Screams. Sobbing. Engines.
Could he
live without Chloe? Buck had been given a second chance; he was here for a
purpose. He wanted the love of his life by his side, and he prayed—selfishly,
he realized—that she had not already preceded him to heaven.
In his
peripheral vision, Buck noticed the swelling of his own left cheek. He had felt
neither pain nor blood and had assumed the wound was minor. Now he wondered. He
reached in his breast pocket for his mirror-lensed sunglasses. One lens was in pieces.
In the reflection of the other he saw a scarecrow, hair wild, eyes white with
fear, mouth open and sucking air. The wound was not bleeding, yet it appeared
deep. There would be no time for treatment.
Buck
emptied his shirt pocket but kept the frames—a gift from Chloe. He studied the
ground as he moved back to the Range Rover, picking his way through glass,
nails, and bricks like an old man, assuring himself solid purchase.
Buck passed
Loretta’s car and what was left of her, determined not to look. Suddenly the
earth moved, and he stumbled. Loretta’s car, which he had been unable to budge
moments before, rocked twice and disappeared. The ground had given way under
the parking lot. Buck stretched out on his stomach and peeked over the edge of
a new crevice. The mangled car rested atop a water main twenty feet beneath the
earth.

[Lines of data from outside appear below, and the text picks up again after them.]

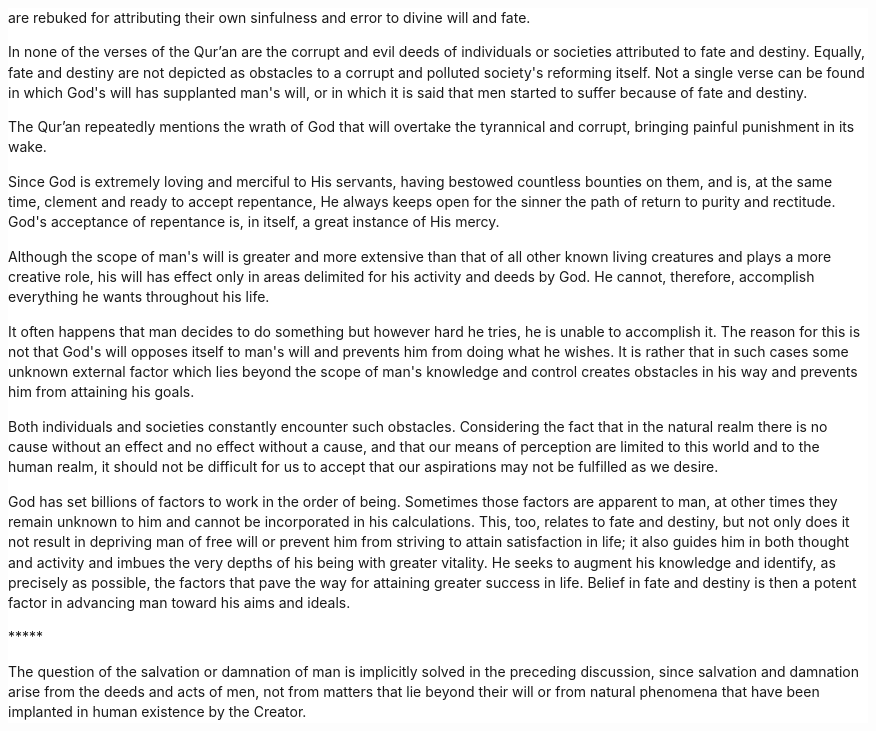 are rebuked for attributing their own sinfulness and error to divine
will and fate.

In none of the verses of the Qur’an are the corrupt and evil deeds of
individuals or societies attributed to fate and destiny. Equally, fate
and destiny are not depicted as obstacles to a corrupt and polluted
society's reforming itself. Not a single verse can be found in which
God's will has supplanted man's will, or in which it is said that men
started to suffer because of fate and destiny.

The Qur’an repeatedly mentions the wrath of God that will overtake the
tyrannical and corrupt, bringing painful punishment in its wake.

Since God is extremely loving and merciful to His servants, having
bestowed countless bounties on them, and is, at the same time, clement
and ready to accept repentance, He always keeps open for the sinner the
path of return to purity and rectitude. God's acceptance of repentance
is, in itself, a great instance of His mercy.

Although the scope of man's will is greater and more extensive than that
of all other known living creatures and plays a more creative role, his
will has effect only in areas delimited for his activity and deeds by
God. He cannot, therefore, accomplish everything he wants throughout his
life.

It often happens that man decides to do something but however hard he
tries, he is unable to accomplish it. The reason for this is not that
God's will opposes itself to man's will and prevents him from doing what
he wishes. It is rather that in such cases some unknown external factor
which lies beyond the scope of man's knowledge and control creates
obstacles in his way and prevents him from attaining his goals.

Both individuals and societies constantly encounter such obstacles.
Considering the fact that in the natural realm there is no cause without
an effect and no effect without a cause, and that our means of
perception are limited to this world and to the human realm, it should
not be difficult for us to accept that our aspirations may not be
fulfilled as we desire.

God has set billions of factors to work in the order of being. Sometimes
those factors are apparent to man, at other times they remain unknown to
him and cannot be incorporated in his calculations. This, too, relates
to fate and destiny, but not only does it not result in depriving man of
free will or prevent him from striving to attain satisfaction in life;
it also guides him in both thought and activity and imbues the very
depths of his being with greater vitality. He seeks to augment his
knowledge and identify, as precisely as possible, the factors that pave
the way for attaining greater success in life. Belief in fate and
destiny is then a potent factor in advancing man toward his aims and
ideals.

\*\*\*\*\*

The question of the salvation or damnation of man is implicitly solved
in the preceding discussion, since salvation and damnation arise from
the deeds and acts of men, not from matters that lie beyond their will
or from natural phenomena that have been implanted in human existence by
the Creator.
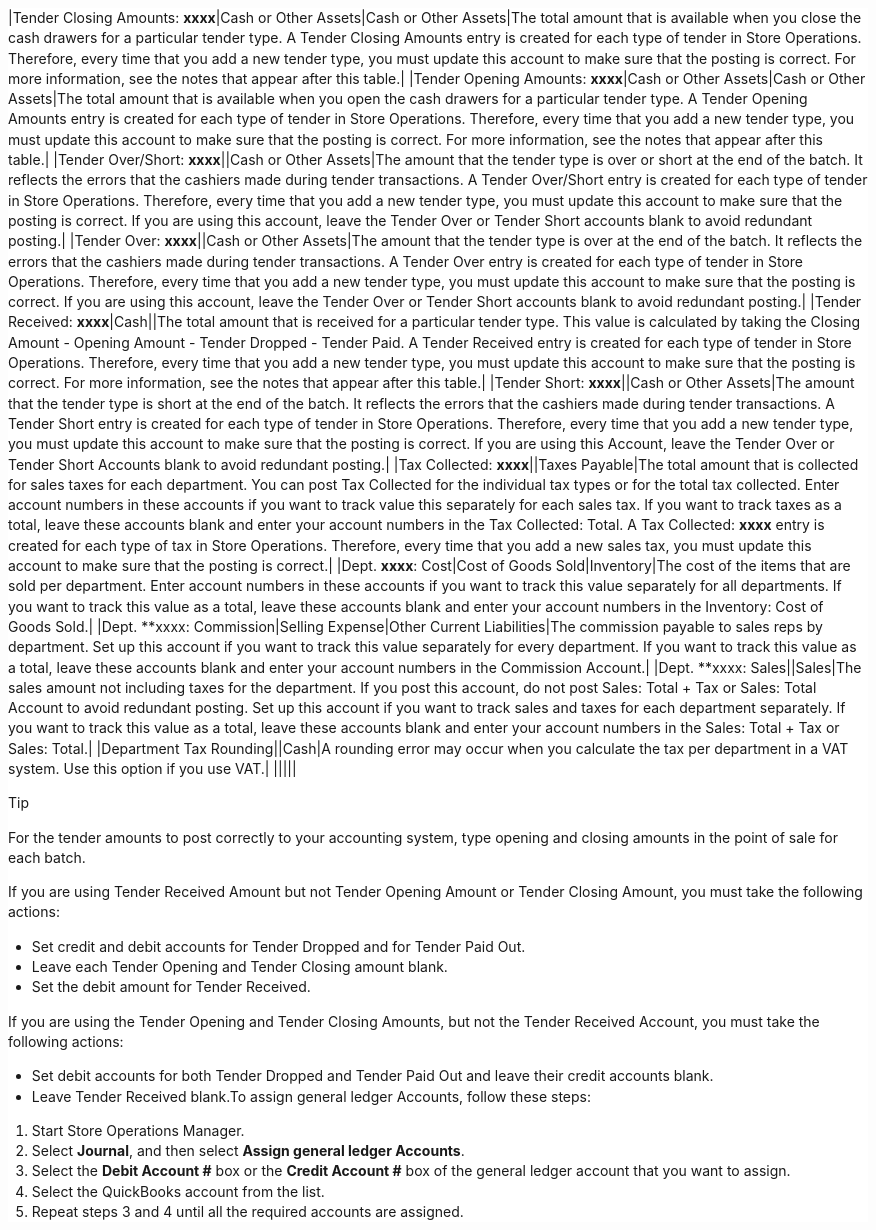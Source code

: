 |Tender Closing Amounts: **xxxx**|Cash or Other Assets|Cash or Other Assets|The total amount that is available when you close the cash drawers for a particular tender type. A Tender Closing Amounts entry is created for each type of tender in Store Operations. Therefore, every time that you add a new tender type, you must update this account to make sure that the posting is correct. For more information, see the notes that appear after this table.|
|Tender Opening Amounts: **xxxx**|Cash or Other Assets|Cash or Other Assets|The total amount that is available when you open the cash drawers for a particular tender type. A Tender Opening Amounts entry is created for each type of tender in Store Operations. Therefore, every time that you add a new tender type, you must update this account to make sure that the posting is correct. For more information, see the notes that appear after this table.|
|Tender Over/Short: **xxxx**||Cash or Other Assets|The amount that the tender type is over or short at the end of the batch. It reflects the errors that the cashiers made during tender transactions. A Tender Over/Short entry is created for each type of tender in Store Operations. Therefore, every time that you add a new tender type, you must update this account to make sure that the posting is correct. If you are using this account, leave the Tender Over or Tender Short accounts blank to avoid redundant posting.|
|Tender Over: **xxxx**||Cash or Other Assets|The amount that the tender type is over at the end of the batch. It reflects the errors that the cashiers made during tender transactions. A Tender Over entry is created for each type of tender in Store Operations. Therefore, every time that you add a new tender type, you must update this account to make sure that the posting is correct. If you are using this account, leave the Tender Over or Tender Short accounts blank to avoid redundant posting.|
|Tender Received: **xxxx**|Cash||The total amount that is received for a particular tender type. This value is calculated by taking the Closing Amount - Opening Amount - Tender Dropped - Tender Paid. A Tender Received entry is created for each type of tender in Store Operations. Therefore, every time that you add a new tender type, you must update this account to make sure that the posting is correct. For more information, see the notes that appear after this table.|
|Tender Short: **xxxx**||Cash or Other Assets|The amount that the tender type is short at the end of the batch. It reflects the errors that the cashiers made during tender transactions. A Tender Short entry is created for each type of tender in Store Operations. Therefore, every time that you add a new tender type, you must update this account to make sure that the posting is correct. If you are using this Account, leave the Tender Over or Tender Short Accounts blank to avoid redundant posting.|
|Tax Collected: **xxxx**||Taxes Payable|The total amount that is collected for sales taxes for each department. You can post Tax Collected for the individual tax types or for the total tax collected. Enter account numbers in these accounts if you want to track value this separately for each sales tax. If you want to track taxes as a total, leave these accounts blank and enter your account numbers in the Tax Collected: Total. A Tax Collected: **xxxx** entry is created for each type of tax in Store Operations. Therefore, every time that you add a new sales tax, you must update this account to make sure that the posting is correct.|
|Dept. **xxxx**: Cost|Cost of Goods Sold|Inventory|The cost of the items that are sold per department. Enter account numbers in these accounts if you want to track this value separately for all departments. If you want to track this value as a total, leave these accounts blank and enter your account numbers in the Inventory: Cost of Goods Sold.|
|Dept. **xxxx: Commission|Selling Expense|Other Current Liabilities|The commission payable to sales reps by department. Set up this account if you want to track this value separately for every department. If you want to track this value as a total, leave these accounts blank and enter your account numbers in the Commission Account.|
|Dept. **xxxx: Sales||Sales|The sales amount not including taxes for the department. If you post this account, do not post Sales: Total + Tax or Sales: Total Account to avoid redundant posting. Set up this account if you want to track sales and taxes for each department separately. If you want to track this value as a total, leave these accounts blank and enter your account numbers in the Sales: Total + Tax or Sales: Total.|
|Department Tax Rounding||Cash|A rounding error may occur when you calculate the tax per department in a VAT system. Use this option if you use VAT.|
|||||

> [!TIP]
> For the tender amounts to post correctly to your accounting system, type opening and closing amounts in the point of sale for each batch.
>
> If you are using Tender Received Amount but not Tender Opening Amount or Tender Closing Amount, you must take the following actions:
>
> - Set credit and debit accounts for Tender Dropped and for Tender Paid Out.
> - Leave each Tender Opening and Tender Closing amount blank.
> - Set the debit amount for Tender Received.
>
> If you are using the Tender Opening and Tender Closing Amounts, but not the Tender Received Account, you must take the following actions:
>
> - Set debit accounts for both Tender Dropped and Tender Paid Out and leave their credit accounts blank.
> - Leave Tender Received blank.To assign general ledger Accounts, follow these steps:
>
> 1. Start Store Operations Manager.
> 2. Select **Journal**, and then select **Assign general ledger Accounts**.
> 3. Select the **Debit Account #** box or the **Credit Account #** box of the general ledger account that you want to assign.
> 4. Select the QuickBooks account from the list.
> 5. Repeat steps 3 and 4 until all the required accounts are assigned.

The blown tires pointed up like the feet of bloated roadkill. Curled in
a frail ball atop the wreckage was the Raggedy Ann–like body of Loretta, a
tribulation saint. There would be more shifting of the earth. Reaching
Loretta’s body would be impossible. If he was also to find Chloe dead, Buck
wished God had let him plunge under the earth with Loretta’s car.
Buck rose
slowly, suddenly aware of what the roller-coaster ride through the earthquake
had done to his joints and muscles. He surveyed the damage to his vehicle.
Though it had rolled and been hit from all sides, it appeared remarkably
road-worthy. The driver’s side door was jammed, the windshield in gummy pieces
throughout the interior, and the rear seat had broken away from the floor on
one side. One tire had been slashed to the steel belts but looked strong and
held air.
Where were
Buck’s phone and laptop? He had set them on the front seat. He hoped against
hope neither had flown out in the mayhem. Buck opened the passenger door and
peered onto the floor of the front seat. Nothing. He looked under the rear
seats, all the way to the back. In a corner, open and with one screen hinge
cracked, was his laptop.
Buck found
his phone in a door well. He didn’t expect to be able to get through to anyone,
with all the damage to cellular towers (and everything else above ground). He
switched it on, and it went through a self-test and showed zero range. Still,
he had to try. He dialed Loretta’s home. He didn’t even get a malfunction
message from the phone company. The same happened when he dialed the church,
then Tsion’s shelter. As if playing a cruel joke, the phone made noises as if
trying to get through. Then, nothing.
Buck’s
landmarks were gone. He was grateful the Range Rover had a built-in compass.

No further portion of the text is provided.